When cells were deprived of nutrients, the primary factors that led to lower overall ribosome levels was a reduction in new ribosome synthesis and turnover through non-autophagy dependent pathways, the experiments showed. Both cell volume and the rate of cell division decreased as well, however, which allowed cells to maintain a cellular density of ribosomes.
Next, the team examined the patterns of degradation for more than 8,300 proteins throughout the cell during nutrient deprivation. They confirmed that the pattern of ribosome turnover appeared to be independent of autophagy and, instead, matched proteins that are known to be degraded via the ubiquitin-proteasome system.
"With our quantitative proteomics toolbox, we could look simultaneously in an unbiased manner at how thousands of proteins are made and turnover in the cell under different conditions with or without autophagy," Ordureau said. "This allowed us to gain a global picture that wasn't based on inferences drawn from analyses of a limited number of proteins."

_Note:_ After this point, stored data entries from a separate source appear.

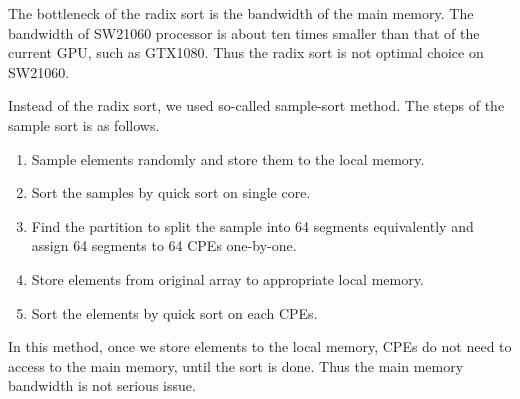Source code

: \documentclass[]{pasj01}
\begin{document}
The bottleneck of the radix sort is the bandwidth of the main memory.
The bandwidth of SW21060 processor is about ten times smaller than
that of the current GPU, such as GTX1080. Thus the radix sort is not
optimal choice on SW21060.

Instead of the radix sort, we used so-called sample-sort method. The
steps of the sample sort is as follows.

\begin{enumerate}
  
\item Sample elements randomly and store them to the local memory.

\item Sort the samples by quick sort on single core.

\item Find the partition to split the sample into 64 segments
  equivalently and assign 64 segments to 64 CPEs one-by-one.

\item Store elements from original array to appropriate local memory.

\item Sort the elements by quick sort on each CPEs.
  
\end{enumerate}

In this method, once we store elements to the local memory, CPEs do
not need to access to the main memory, until the sort is done. Thus
the main memory bandwidth is not serious issue.
\end{document}
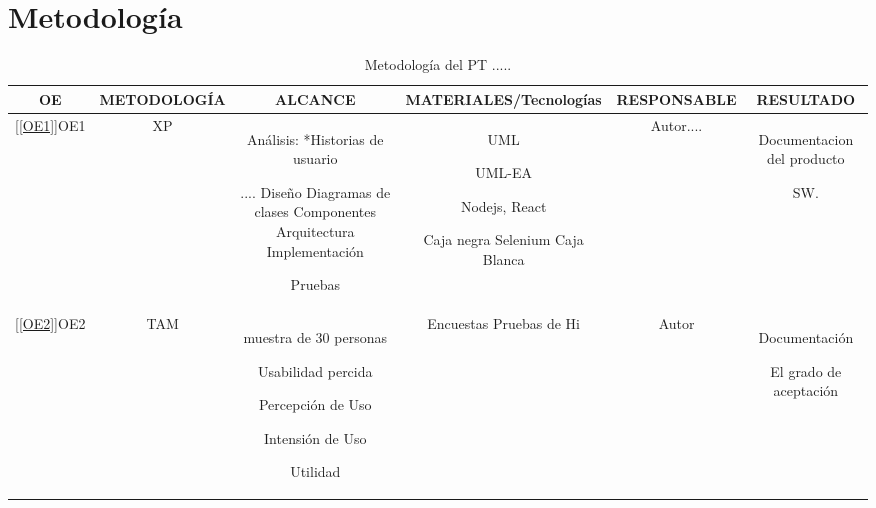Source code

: \chapter{Metodología}

\begin{table}
    \centering
    \begin{tabular}{|c|c|c|c|c|c|} \hline 
         OE&  METODOLOGÍA&  ALCANCE&  MATERIALES/Tecnologías&  RESPONSABLE& RESULTADO\\ \hline 
         \ref{[OE1]}OE1&  XP&  Análisis:
*Historias de usuario

....
Diseño
Diagramas de clases
Componentes
Arquitectura
Implementación

Pruebas&  UML




UML-EA




Nodejs, React

Caja negra
Selenium
Caja Blanca
&  Autor....& Documentacion del producto

SW.\\ \hline 
         \ref{[OE2]}OE2&  TAM&  muestra de 30 personas

Usabilidad percida

Percepción de Uso

Intensión de Uso

Utilidad&  Encuestas
Pruebas de Hi&  Autor

& Documentación 

El grado de aceptación\\ \hline
    \end{tabular}
    \caption{Metodología del PT .....}
    \label{tab:metodolia}
\end{table}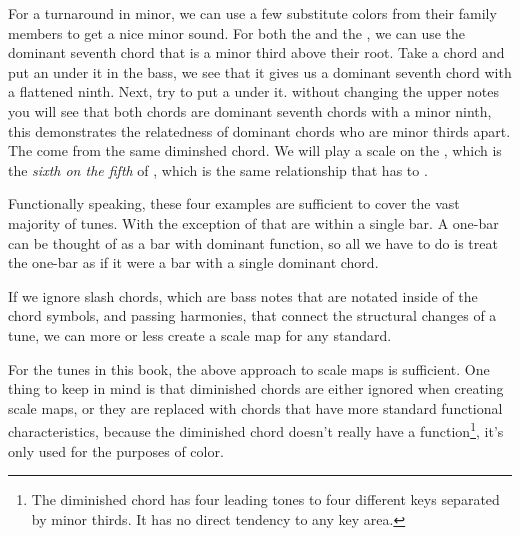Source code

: 
For a turnaround in minor, we can use a few substitute colors from their family members to get a nice minor sound. For both the  and the , we can use the dominant seventh chord that is a minor third above their root. Take a  chord and put an  under it in the bass, we see that it gives us a dominant seventh chord with a flattened ninth. Next, try to put a  under it.  without changing the upper notes you will see that both chords are dominant seventh chords with a minor ninth, this demonstrates the relatedness of dominant chords who are minor thirds apart. The come from the same diminshed chord. We will play a  scale on the , which is the \emph{sixth on the fifth} of , which is the same relationship that  has to .


Functionally speaking, these four examples are sufficient to cover the vast majority of tunes. With the exception of \twoFives that are within a single bar. A one-bar \twoFive can be thought of as a bar with dominant function, so all we have to do is treat the one-bar \twoFive as if it were a bar with a single dominant chord.


If we ignore slash chords, which are bass notes that are notated inside of the chord symbols, and passing harmonies, that connect the structural changes of a tune, we can more or less create a scale map for any standard.

For the tunes in this book, the above approach to scale maps is sufficient. One thing to keep in mind is that diminished chords are either ignored when creating scale maps, or they are replaced with chords that have more standard functional characteristics, because the diminished chord doesn't really have a function\footnote{The diminished chord has four leading tones to four different keys separated by minor thirds. It has no direct tendency to any key area.}, it's only used for the purposes of color.
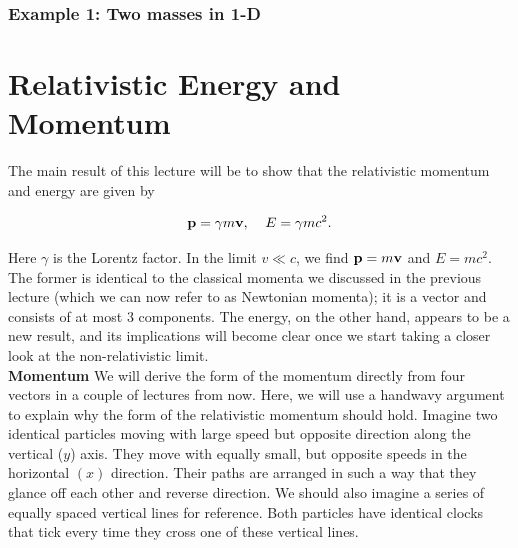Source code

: \documentclass[12pt]{article}
\newcommand{\be}{\begin{eqnarray}}
\newcommand{\ee}{\end{eqnarray}}
\begin{document}
\subsubsection*{Example 1: Two masses in 1-D}


\section{Relativistic Energy and Momentum}

The main result of this lecture will be to show that the relativistic momentum and energy are given by 
\begin{tcolorbox}[colback=blue!5!white]
\vspace{-1.3em}
\be
{\bf p} = \gamma m{\bf v}, \;\;\;\; E = \gamma m c^2.
\ee
\end{tcolorbox}
Here $\gamma$ is the Lorentz factor. In the limit $v\ll c$, we find ${\bf p} = m{\bf v}$ and $E = mc^2$. The former is identical to the classical momenta we discussed in the previous lecture (which we can now refer to as Newtonian momenta); it is a vector and consists of at most $3$ components. The energy, on the other hand, appears to be a new result, and its implications will become clear once we start taking a closer look at the non-relativistic limit. \\


\noindent
{\bf Momentum} We will derive the form of the momentum directly from four vectors in a couple of lectures from now. Here, we will use a handwavy argument to explain why the form of the relativistic momentum should hold. Imagine two identical particles moving with large speed but opposite direction along the vertical ($y$) axis. They move with equally small, but opposite speeds in the horizontal $(x)$ direction. Their paths are arranged in such a way that they glance off each other and reverse direction. We should also imagine a series of equally spaced vertical lines for reference. Both particles have identical clocks that tick every time they cross one of these vertical lines. 
\end{document}

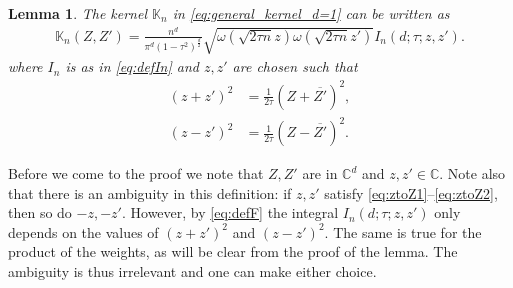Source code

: \documentclass[%
 jmp,
cp,  %
 amsmath,amsthm,amssymb,%
 reprint,%
onecolumn]{revtex4-2}
\newtheorem{lemma}[theorem]{Lemma}
\begin{document}
\begin{lemma}\label{lem:general_kernel}
    The kernel $\mathbb K_n$ in  \eqref{eq:general_kernel_d=1} can be written as
\begin{align} \label{eq:defEllipdIn2}
\mathbb K_n(Z, Z')
= \frac{n^d}{\pi^d (1-\tau^2)^\frac{d}{2}} 
\sqrt{ \omega\left(\sqrt{2\tau n} z\right)  \omega\left(\sqrt{2\tau n} z'\right)} I_n\left(d;\tau; z, z'\right). 
\end{align}
where $I_n$ is as in \eqref{eq:defIn} and $z,z'$ are chosen such that 
\begin{align} \label{eq:ztoZ1}
(z+z')^2&=\frac{1}{2\tau} (Z+\overline{Z'})^2,\\
(z-z')^2&=\frac{1}{2\tau} (Z-\overline{Z'})^2.\label{eq:ztoZ2}
\end{align}
\end{lemma}
Before we come to the proof we note that $Z,Z'$ are in $\mathbb C^d$ and $z,z'\in \mathbb C$. Note also that there is an ambiguity in this definition: if $z,z'$ satisfy \eqref{eq:ztoZ1}--\eqref{eq:ztoZ2}, then so do $-z,-z'$. However, by \eqref{eq:defF} the integral $I_n(d;\tau;z,z')$ only depends on the values of $(z+z')^2$ and $(z-z')^2$. The same is true for the product of the weights, as will be clear from the proof of the lemma. The ambiguity is thus irrelevant and one can make either choice. 
\end{document}
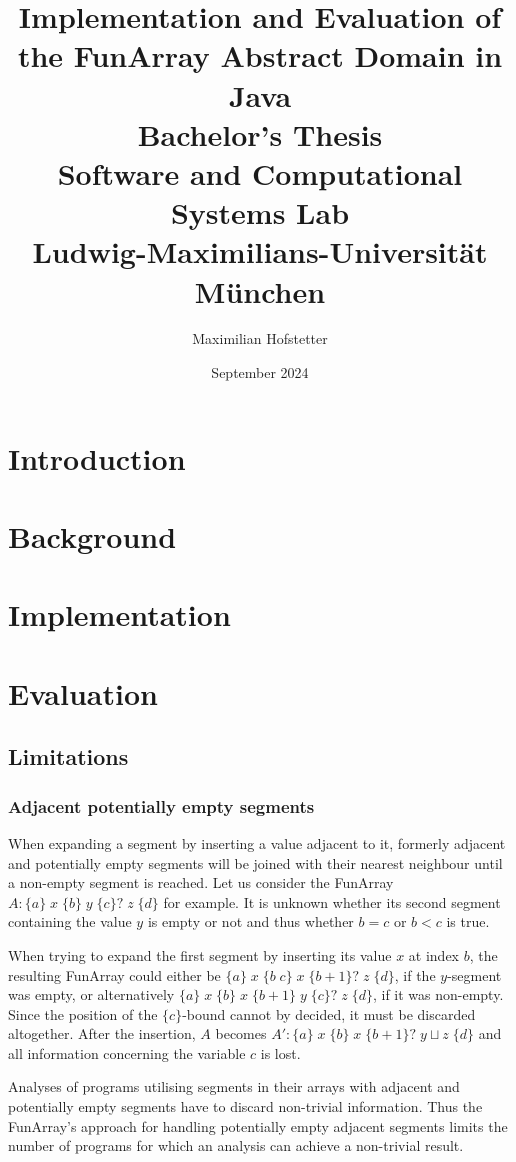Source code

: \documentclass{report}
\title{Implementation and Evaluation of the FunArray Abstract Domain in Java\\[1em]\large{}Bachelor's Thesis\\[1em]Software and Computational Systems Lab\\Ludwig-Maximilians-Universit\"at M\"unchen}
\date{September 2024}
\author{Maximilian Hofstetter}
\newcommand{\funArray}[1]{$#1$}
\newcommand{\bound}[1]{\{#1\}}
\newcommand{\fvalue}[1]{\;#1\;}
\begin{document}
\maketitle

\chapter{Introduction}
\chapter{Background}
\chapter{Implementation}
\chapter{Evaluation}
\section{Limitations}
\subsection{Adjacent potentially empty segments}
When expanding a segment by inserting a value adjacent to it, formerly adjacent and potentially empty segments will be joined with their nearest neighbour until a non-empty segment is reached. Let us consider the FunArray \funArray{A:\bound{a} \fvalue{x} \bound{b} \fvalue{y} \bound{c}? \fvalue{z} \bound{d}} for example. It is unknown whether its second segment containing the value $y$ is empty or not and thus whether $b=c$ or $b<c$ is true.

When trying to expand the first segment by inserting its value $x$ at index $b$, the resulting FunArray could either be \funArray{\bound{a} \fvalue{x} \bound{b\;c} \fvalue{x} \bound{b+1}? \fvalue{z} \bound{d}}, if the $y$-segment was empty, or alternatively \funArray{\bound{a} \fvalue{x} \bound{b} \fvalue{x} \bound{b+1} \fvalue{y} \bound{c}? \fvalue{z} \bound{d}}, if it was non-empty. Since the position of the \funArray{\bound{c}}-bound cannot by decided, it must be discarded altogether. After the insertion, $A$ becomes \funArray{A':\bound{a} \fvalue{x} \bound{b} \fvalue{x} \bound{b+1}? \fvalue{y\sqcup z} \bound{d}} and all information concerning the variable $c$ is lost.

 Analyses of programs utilising segments in their arrays with adjacent and potentially empty segments have to discard non-trivial information. Thus the FunArray's approach for handling potentially empty adjacent segments limits the number of programs for which an analysis can achieve a non-trivial result.
 
\end{document}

The analyses showed that a small number of organelles and proteins were degraded by autophagy in higher amounts than ribosomes, particularly endoplasmic reticulum, which the Harper lab has previously shown is selectively remodeled by autophagy during nutrient stress.
These proteome-wide data may reveal other organelles and proteins that are selectively degraded in response to nutrient stress, the authors said, and the team is pursuing further analyses.
Together, the findings shed light on how starving cells respond to nutrient stress and, in particular, clarify previous assumptions regarding ribosome turnover. Critically, the authors said, the results demonstrate that proteasome-dependent turnover of ribosomes likely contributes to a much greater extent than autophagy during nutrient stress.
This is an important step toward a better, unbiased understanding of autophagy, a widely studied process that is the target of numerous drug discovery efforts.
"Controlling autophagy is being explored in a wide range of contexts such as killing tumor cells by starving them of key nutrients or allowing neurons to remove harmful protein aggregates," An said. "But our understanding of autophagy is incomplete, and many aspects are still unclear."
Only relatively recently have scientists found that starvation-induced autophagy can be selective, she added, and questions such as what organelles are targeted and why, whether autophagy affects only damaged organelles or random ones, and many others remain mostly unanswered.
"We are using the context of starvation to better understand how cells use autophagy, and under what circumstances, to understand this important process better," An said.
Additional authors on the study include Maria Körner and Joao Paulo. The work was supported by the National Institutes of Health (grants R37NS083524, RO1AG011085 and RO1GM095567).